- _What is expected_
Only the lines that contain the string "Elijah" belong in the answer; pull them from the records.

........

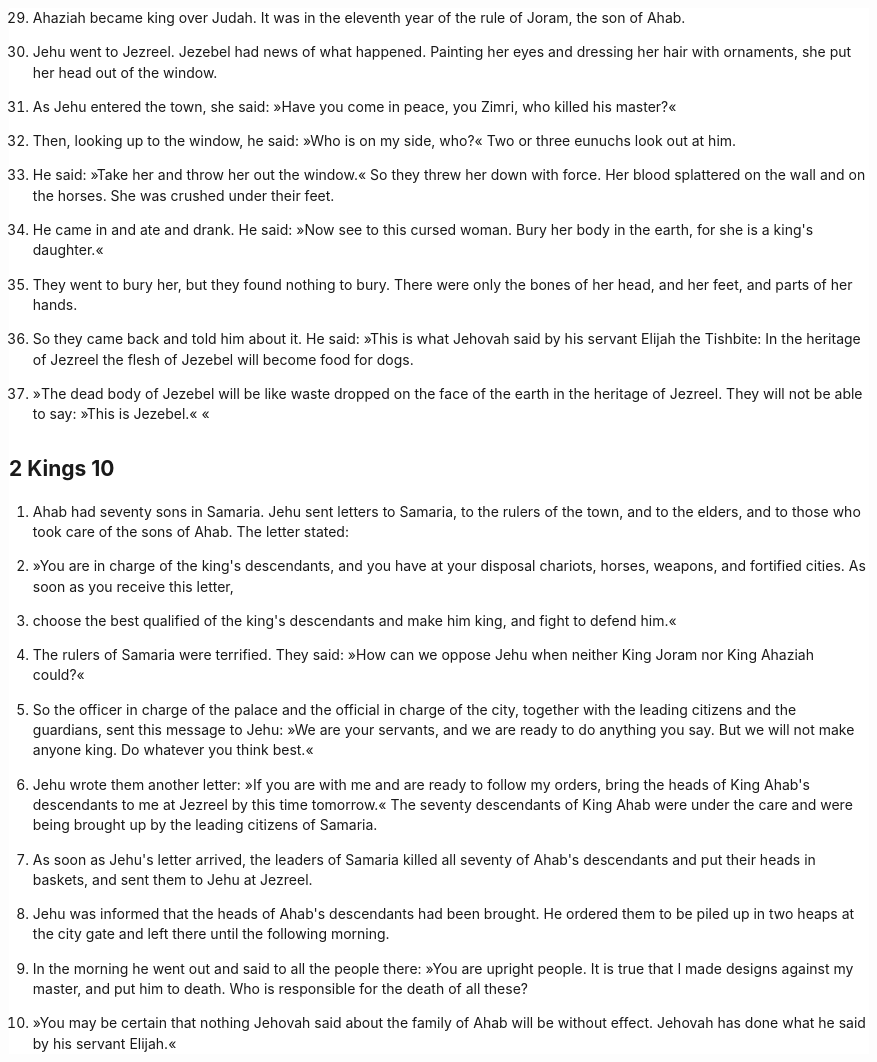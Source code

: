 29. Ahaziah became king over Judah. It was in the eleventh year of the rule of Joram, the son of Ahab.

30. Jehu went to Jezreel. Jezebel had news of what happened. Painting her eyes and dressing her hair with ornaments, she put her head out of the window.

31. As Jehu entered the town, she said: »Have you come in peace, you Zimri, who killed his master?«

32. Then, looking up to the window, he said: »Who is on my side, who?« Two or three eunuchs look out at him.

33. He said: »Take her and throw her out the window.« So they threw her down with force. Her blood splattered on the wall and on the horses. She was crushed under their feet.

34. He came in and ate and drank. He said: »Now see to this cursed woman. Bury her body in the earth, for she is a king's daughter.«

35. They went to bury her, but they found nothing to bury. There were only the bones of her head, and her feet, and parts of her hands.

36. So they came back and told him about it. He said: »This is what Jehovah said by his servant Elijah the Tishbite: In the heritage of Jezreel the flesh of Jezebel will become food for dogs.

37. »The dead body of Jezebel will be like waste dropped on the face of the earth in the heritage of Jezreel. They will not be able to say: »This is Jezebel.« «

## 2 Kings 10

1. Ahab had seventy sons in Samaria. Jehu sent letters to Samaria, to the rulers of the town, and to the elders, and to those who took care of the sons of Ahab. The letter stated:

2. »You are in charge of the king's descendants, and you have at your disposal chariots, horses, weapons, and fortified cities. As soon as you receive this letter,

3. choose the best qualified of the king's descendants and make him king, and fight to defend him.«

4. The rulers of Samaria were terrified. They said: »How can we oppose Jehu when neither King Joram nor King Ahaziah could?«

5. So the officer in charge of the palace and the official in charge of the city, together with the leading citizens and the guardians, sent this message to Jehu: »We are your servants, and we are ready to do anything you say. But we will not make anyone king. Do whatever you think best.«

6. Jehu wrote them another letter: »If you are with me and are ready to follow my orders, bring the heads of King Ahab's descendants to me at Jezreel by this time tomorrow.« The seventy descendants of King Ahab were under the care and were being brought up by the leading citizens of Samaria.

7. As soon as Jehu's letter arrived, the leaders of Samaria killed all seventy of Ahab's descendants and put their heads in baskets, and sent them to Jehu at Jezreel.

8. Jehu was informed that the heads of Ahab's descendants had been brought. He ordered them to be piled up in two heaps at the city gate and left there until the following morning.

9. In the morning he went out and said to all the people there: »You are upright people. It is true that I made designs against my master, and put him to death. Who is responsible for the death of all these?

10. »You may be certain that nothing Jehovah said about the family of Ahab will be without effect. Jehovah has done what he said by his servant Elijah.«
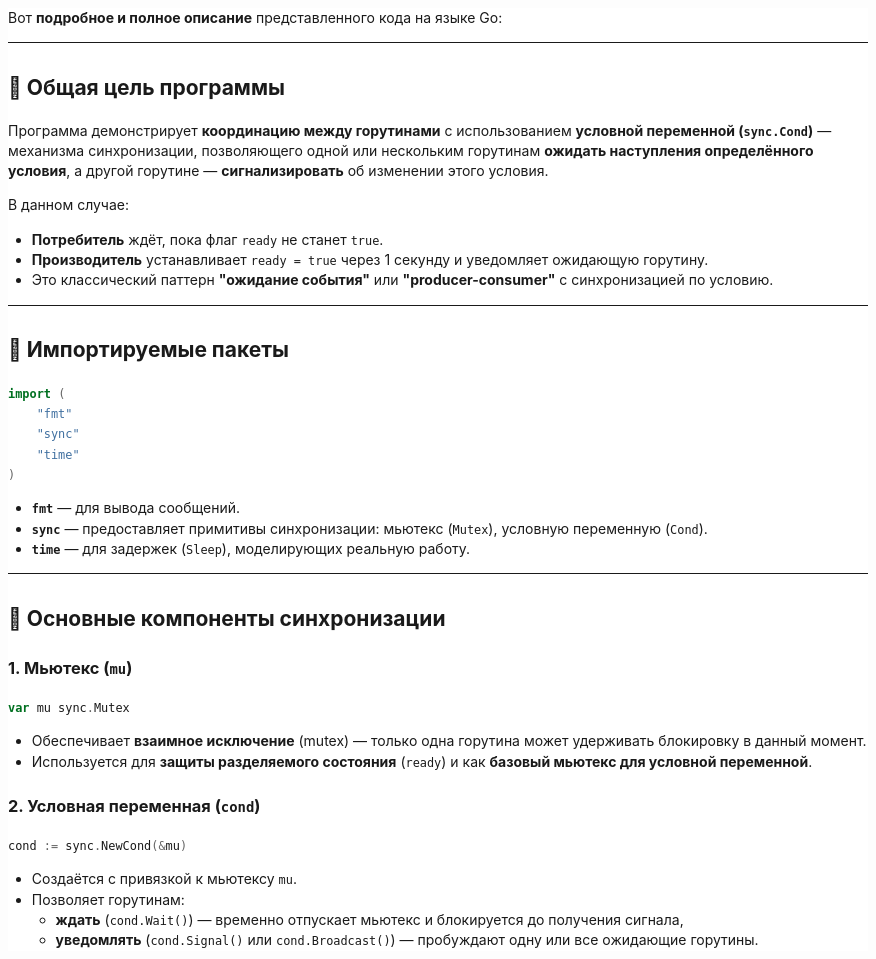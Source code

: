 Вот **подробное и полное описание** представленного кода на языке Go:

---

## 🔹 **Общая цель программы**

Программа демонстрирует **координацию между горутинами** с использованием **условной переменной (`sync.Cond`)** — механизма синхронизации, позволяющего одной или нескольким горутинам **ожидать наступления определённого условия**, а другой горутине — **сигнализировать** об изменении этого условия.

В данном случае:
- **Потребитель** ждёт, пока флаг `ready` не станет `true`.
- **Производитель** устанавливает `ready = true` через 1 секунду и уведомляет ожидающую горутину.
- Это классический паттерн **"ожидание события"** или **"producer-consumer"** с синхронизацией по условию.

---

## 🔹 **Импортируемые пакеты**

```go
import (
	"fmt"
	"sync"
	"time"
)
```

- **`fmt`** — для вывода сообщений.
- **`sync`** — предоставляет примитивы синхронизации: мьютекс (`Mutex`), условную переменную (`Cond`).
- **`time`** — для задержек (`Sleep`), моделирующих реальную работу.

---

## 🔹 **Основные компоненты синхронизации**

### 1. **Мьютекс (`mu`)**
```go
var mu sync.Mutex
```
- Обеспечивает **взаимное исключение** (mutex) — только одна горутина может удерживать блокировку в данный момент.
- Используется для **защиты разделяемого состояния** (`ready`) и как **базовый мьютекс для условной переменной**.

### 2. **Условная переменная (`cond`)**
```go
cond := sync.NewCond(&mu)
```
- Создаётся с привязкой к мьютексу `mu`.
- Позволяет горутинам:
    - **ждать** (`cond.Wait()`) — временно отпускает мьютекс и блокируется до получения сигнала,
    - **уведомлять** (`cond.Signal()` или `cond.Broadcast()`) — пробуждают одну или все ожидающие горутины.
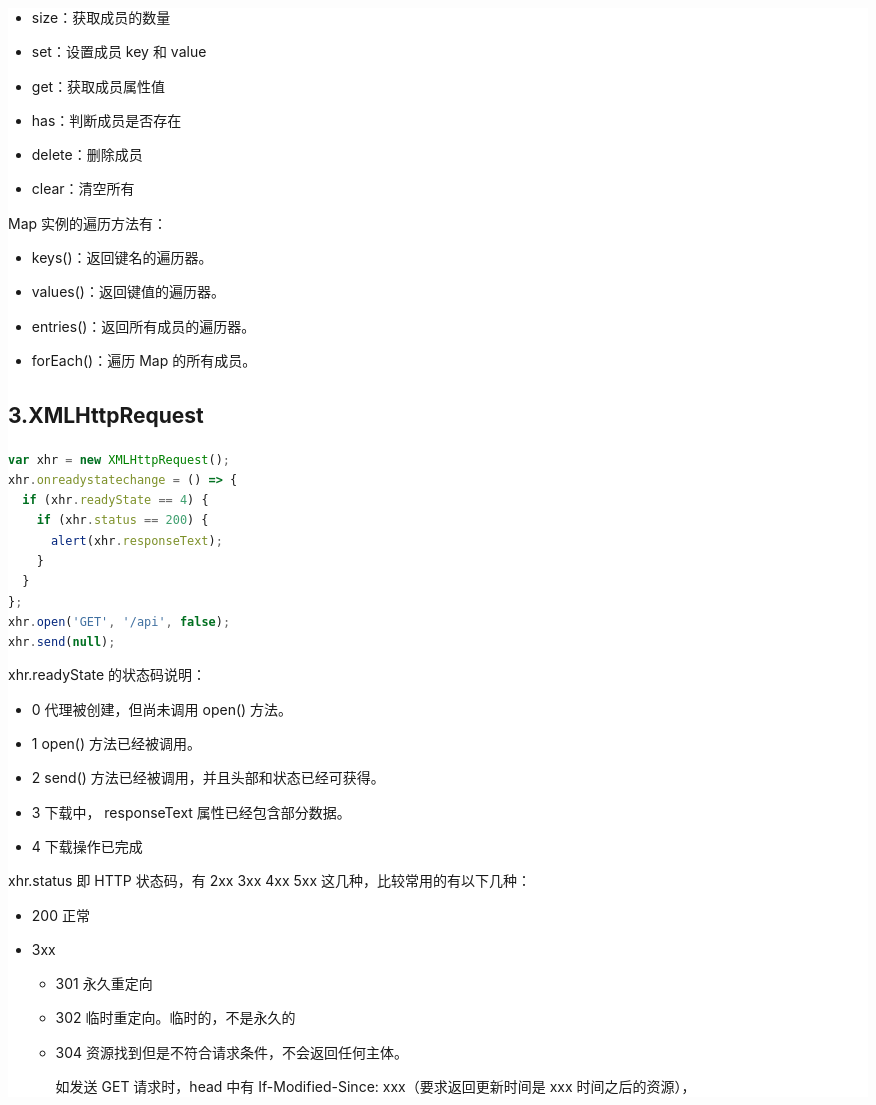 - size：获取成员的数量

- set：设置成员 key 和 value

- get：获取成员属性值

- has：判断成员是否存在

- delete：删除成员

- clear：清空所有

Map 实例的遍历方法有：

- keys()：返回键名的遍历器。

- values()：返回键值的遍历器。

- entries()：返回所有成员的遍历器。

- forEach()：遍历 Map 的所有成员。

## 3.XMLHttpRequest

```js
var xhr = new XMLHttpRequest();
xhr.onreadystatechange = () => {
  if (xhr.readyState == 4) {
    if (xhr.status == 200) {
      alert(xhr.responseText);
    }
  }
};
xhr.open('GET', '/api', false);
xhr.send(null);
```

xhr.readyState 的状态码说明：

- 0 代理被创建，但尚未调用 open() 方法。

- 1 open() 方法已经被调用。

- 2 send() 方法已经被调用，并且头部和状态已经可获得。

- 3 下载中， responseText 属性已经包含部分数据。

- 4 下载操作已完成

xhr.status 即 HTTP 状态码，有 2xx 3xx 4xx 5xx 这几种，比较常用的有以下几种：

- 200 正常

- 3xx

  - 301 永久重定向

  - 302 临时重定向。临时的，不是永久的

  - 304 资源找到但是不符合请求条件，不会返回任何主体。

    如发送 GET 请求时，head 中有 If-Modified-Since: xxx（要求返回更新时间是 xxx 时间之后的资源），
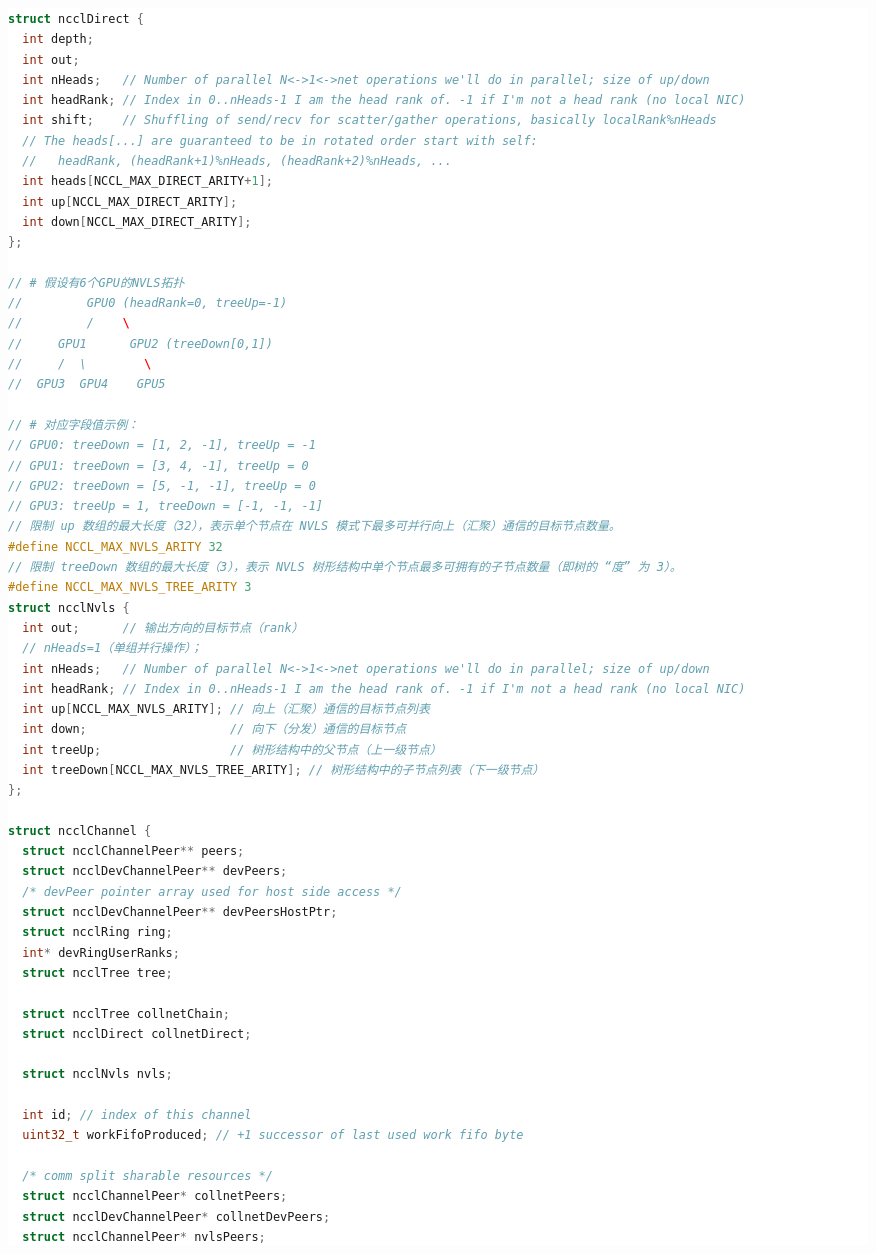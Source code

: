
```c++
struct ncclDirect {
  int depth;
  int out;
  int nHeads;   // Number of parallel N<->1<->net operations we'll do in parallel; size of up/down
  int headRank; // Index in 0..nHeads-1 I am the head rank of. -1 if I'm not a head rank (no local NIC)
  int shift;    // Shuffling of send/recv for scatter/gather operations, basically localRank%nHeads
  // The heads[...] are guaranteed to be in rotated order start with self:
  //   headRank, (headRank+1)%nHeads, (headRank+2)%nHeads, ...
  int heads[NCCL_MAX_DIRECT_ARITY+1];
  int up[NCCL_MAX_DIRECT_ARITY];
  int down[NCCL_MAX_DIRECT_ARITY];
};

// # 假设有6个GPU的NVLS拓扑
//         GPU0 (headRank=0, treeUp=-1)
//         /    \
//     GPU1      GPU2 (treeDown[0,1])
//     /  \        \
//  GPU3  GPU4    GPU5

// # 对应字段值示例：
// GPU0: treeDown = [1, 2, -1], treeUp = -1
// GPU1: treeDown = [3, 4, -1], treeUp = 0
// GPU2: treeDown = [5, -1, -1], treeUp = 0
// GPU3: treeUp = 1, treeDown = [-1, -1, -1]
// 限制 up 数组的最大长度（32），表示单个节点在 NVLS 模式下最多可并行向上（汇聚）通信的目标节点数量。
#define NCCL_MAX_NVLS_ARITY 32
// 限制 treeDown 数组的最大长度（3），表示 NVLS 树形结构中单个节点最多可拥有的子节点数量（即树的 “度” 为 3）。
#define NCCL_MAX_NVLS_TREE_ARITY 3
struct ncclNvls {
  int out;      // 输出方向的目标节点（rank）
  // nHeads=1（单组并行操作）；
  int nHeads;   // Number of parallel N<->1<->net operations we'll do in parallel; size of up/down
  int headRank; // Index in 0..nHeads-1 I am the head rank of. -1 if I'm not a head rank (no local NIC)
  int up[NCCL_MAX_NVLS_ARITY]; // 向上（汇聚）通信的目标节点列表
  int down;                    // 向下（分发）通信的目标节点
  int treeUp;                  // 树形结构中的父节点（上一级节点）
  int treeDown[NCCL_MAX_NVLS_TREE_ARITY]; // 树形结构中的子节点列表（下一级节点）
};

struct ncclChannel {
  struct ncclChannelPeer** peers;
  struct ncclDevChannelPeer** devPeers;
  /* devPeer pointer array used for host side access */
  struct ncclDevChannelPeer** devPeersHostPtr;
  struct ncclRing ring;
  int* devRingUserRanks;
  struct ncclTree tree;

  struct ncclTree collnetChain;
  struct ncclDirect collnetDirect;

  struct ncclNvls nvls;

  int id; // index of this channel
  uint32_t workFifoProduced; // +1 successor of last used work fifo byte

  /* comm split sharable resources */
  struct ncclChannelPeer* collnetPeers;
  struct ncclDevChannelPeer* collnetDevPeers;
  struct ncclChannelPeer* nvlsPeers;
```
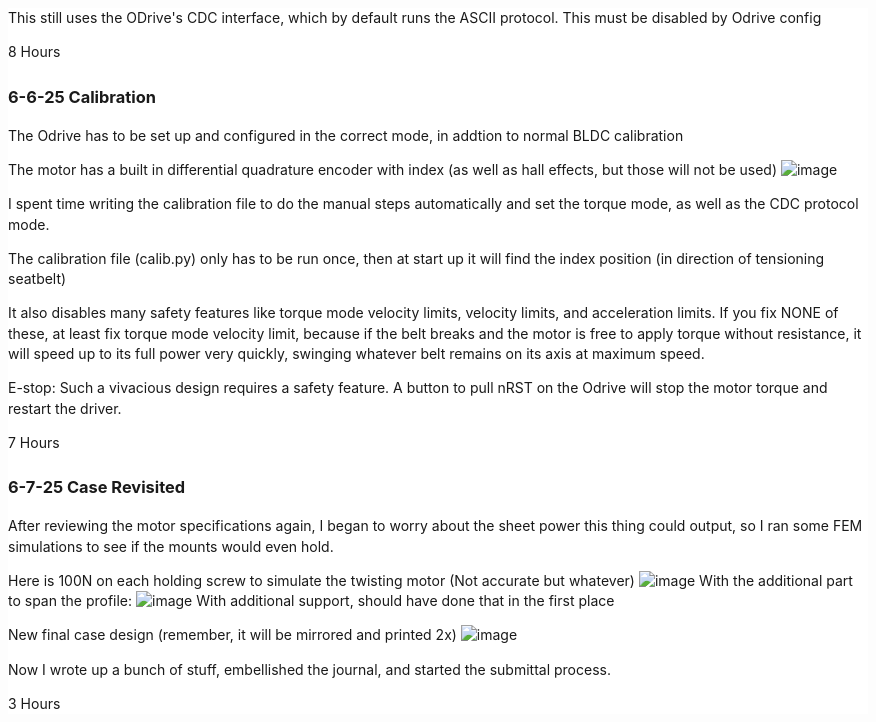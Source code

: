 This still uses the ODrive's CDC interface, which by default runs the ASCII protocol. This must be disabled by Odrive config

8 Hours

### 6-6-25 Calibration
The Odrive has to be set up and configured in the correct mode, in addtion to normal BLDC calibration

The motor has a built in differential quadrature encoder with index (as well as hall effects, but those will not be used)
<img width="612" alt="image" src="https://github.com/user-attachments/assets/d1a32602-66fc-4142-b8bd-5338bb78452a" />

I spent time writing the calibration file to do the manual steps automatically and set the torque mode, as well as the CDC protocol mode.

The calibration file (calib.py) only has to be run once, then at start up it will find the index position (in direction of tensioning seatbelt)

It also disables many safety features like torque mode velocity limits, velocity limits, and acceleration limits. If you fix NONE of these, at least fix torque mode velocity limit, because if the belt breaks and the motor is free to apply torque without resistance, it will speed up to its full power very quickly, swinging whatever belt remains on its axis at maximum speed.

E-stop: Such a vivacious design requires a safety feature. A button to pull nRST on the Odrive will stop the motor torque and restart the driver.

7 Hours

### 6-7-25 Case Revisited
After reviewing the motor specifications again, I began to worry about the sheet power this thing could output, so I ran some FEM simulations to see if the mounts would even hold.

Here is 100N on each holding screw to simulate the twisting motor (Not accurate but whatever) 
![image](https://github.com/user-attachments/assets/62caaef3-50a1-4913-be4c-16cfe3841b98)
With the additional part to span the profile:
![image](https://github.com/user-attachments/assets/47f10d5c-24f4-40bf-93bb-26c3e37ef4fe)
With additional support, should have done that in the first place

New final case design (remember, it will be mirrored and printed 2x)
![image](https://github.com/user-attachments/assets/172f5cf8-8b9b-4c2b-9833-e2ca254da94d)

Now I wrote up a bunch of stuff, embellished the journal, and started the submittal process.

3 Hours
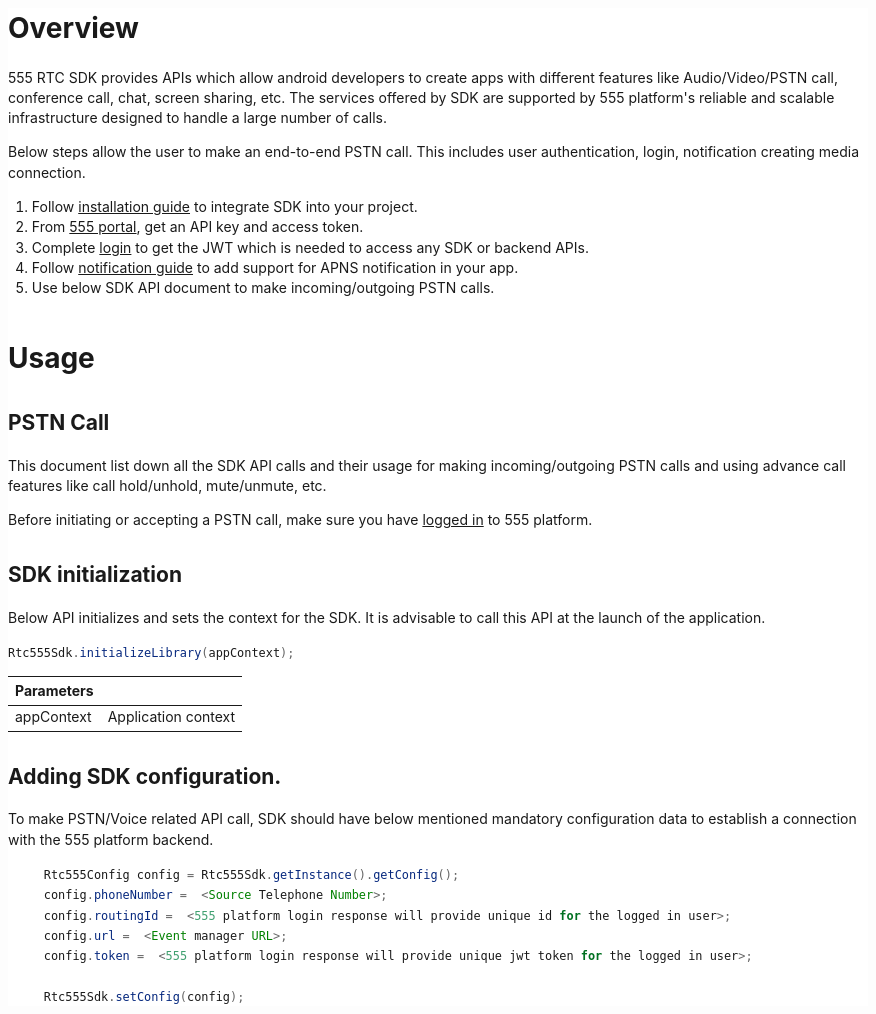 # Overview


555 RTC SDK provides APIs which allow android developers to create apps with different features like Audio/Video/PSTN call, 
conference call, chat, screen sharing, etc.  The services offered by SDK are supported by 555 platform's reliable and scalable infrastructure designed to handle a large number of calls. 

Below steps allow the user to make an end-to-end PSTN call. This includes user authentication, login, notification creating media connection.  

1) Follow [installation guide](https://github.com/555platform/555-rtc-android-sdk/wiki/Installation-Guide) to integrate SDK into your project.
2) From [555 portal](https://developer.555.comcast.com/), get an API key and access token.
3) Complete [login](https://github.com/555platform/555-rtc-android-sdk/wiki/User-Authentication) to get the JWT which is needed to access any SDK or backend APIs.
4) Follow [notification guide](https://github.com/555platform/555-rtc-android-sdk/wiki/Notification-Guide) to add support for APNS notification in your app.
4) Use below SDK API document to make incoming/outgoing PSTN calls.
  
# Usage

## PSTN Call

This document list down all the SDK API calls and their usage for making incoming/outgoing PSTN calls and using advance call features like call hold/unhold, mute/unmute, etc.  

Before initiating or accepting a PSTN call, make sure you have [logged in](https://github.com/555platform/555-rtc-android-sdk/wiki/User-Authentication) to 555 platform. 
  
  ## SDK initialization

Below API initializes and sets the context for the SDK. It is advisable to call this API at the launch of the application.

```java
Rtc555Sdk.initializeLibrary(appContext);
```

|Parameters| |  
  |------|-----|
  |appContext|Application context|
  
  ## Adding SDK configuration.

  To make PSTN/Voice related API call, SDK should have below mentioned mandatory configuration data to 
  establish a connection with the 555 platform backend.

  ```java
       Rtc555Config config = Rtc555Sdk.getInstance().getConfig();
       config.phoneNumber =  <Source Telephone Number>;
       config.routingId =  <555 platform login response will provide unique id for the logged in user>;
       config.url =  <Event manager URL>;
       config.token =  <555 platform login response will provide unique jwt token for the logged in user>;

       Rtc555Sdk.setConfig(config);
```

........

- _Result for this task_
36. So they came back and told him about it. He said: »This is what Jehovah said by his servant Elijah the Tishbite: In the heritage of Jezreel the flesh of Jezebel will become food for dogs.
10. »You may be certain that nothing Jehovah said about the family of Ahab will be without effect. Jehovah has done what he said by his servant Elijah.«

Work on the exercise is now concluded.